» Records from a dataset:
*****
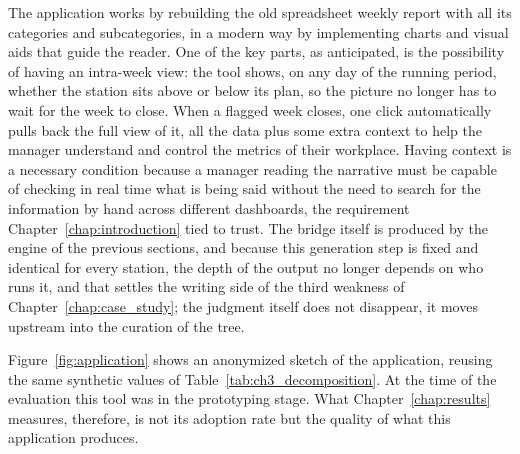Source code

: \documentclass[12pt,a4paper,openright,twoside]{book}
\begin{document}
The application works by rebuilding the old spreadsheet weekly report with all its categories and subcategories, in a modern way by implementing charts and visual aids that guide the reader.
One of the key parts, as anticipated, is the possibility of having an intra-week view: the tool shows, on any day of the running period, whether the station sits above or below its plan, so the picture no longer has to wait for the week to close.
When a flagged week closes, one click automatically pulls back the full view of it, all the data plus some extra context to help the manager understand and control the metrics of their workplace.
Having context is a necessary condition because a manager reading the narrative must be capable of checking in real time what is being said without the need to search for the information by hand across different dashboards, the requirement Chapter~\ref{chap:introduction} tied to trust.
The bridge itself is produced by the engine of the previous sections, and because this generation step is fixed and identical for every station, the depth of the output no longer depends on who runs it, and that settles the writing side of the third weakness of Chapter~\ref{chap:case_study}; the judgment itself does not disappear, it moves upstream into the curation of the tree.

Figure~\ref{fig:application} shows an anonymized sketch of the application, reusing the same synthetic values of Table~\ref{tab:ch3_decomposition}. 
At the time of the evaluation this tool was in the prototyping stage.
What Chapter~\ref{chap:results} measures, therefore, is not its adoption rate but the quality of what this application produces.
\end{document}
*****
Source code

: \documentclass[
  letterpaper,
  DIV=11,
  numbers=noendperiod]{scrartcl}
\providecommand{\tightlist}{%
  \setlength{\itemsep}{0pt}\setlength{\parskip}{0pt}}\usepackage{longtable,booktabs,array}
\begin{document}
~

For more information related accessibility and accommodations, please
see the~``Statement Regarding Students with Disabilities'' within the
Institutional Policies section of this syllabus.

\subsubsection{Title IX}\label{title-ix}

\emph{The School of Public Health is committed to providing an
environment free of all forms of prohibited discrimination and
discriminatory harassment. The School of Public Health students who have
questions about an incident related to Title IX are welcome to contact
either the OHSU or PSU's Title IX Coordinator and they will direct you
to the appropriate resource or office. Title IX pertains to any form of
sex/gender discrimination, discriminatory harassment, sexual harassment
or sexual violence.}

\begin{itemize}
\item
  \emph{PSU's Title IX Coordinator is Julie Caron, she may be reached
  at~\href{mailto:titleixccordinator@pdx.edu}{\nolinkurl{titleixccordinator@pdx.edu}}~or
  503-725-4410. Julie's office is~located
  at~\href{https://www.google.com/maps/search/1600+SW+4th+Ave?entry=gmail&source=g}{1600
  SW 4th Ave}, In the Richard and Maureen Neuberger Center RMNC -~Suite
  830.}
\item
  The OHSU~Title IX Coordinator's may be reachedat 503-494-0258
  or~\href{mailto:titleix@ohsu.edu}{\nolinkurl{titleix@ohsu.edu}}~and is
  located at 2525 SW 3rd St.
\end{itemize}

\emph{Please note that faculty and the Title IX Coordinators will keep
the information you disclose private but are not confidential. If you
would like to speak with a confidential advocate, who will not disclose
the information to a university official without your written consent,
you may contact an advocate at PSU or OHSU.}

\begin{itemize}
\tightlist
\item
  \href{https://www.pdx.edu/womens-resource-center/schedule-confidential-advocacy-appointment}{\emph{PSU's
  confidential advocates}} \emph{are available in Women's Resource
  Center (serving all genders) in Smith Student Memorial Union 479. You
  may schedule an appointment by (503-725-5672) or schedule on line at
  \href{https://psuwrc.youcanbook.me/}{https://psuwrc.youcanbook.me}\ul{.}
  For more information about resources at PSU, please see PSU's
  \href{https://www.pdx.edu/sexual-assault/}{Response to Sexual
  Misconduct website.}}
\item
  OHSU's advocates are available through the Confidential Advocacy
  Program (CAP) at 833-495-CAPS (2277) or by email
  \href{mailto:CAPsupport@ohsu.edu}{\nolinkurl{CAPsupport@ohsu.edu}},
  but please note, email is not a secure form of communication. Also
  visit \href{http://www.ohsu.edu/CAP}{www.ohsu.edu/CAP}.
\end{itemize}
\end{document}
*****
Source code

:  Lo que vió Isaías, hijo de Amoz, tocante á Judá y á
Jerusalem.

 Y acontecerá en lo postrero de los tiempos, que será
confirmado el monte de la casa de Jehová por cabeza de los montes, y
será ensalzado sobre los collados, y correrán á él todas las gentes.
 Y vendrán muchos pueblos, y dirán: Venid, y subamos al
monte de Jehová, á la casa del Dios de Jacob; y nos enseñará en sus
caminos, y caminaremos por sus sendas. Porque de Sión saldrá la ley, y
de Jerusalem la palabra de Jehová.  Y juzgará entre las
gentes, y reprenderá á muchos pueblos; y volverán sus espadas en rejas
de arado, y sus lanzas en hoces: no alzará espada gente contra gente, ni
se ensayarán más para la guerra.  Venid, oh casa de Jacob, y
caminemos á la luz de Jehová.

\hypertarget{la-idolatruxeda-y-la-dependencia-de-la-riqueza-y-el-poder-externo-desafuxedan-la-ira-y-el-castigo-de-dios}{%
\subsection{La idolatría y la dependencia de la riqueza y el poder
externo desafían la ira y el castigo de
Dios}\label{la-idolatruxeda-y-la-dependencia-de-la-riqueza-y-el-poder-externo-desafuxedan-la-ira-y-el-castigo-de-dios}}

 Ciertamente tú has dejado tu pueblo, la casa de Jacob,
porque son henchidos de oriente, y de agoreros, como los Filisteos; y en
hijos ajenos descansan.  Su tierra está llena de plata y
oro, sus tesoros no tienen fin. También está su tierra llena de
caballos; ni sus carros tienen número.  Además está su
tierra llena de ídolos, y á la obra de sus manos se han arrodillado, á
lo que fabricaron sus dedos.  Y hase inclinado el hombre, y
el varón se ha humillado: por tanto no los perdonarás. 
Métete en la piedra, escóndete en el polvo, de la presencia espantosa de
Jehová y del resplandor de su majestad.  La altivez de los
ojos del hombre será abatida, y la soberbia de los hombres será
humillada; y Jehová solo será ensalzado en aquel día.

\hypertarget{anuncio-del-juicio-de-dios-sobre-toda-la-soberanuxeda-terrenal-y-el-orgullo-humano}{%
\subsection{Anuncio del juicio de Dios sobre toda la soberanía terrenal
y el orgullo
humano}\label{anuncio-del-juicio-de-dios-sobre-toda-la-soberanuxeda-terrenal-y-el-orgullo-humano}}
*****
» What the task asks: "poder" is the word to look for; copy every line of the data that has it.

» Written solution:
\hypertarget{la-idolatruxeda-y-la-dependencia-de-la-riqueza-y-el-poder-externo-desafuxedan-la-ira-y-el-castigo-de-dios}{%
\subsection{La idolatría y la dependencia de la riqueza y el poder
Dios}\label{la-idolatruxeda-y-la-dependencia-de-la-riqueza-y-el-poder-externo-desafuxedan-la-ira-y-el-castigo-de-dios}}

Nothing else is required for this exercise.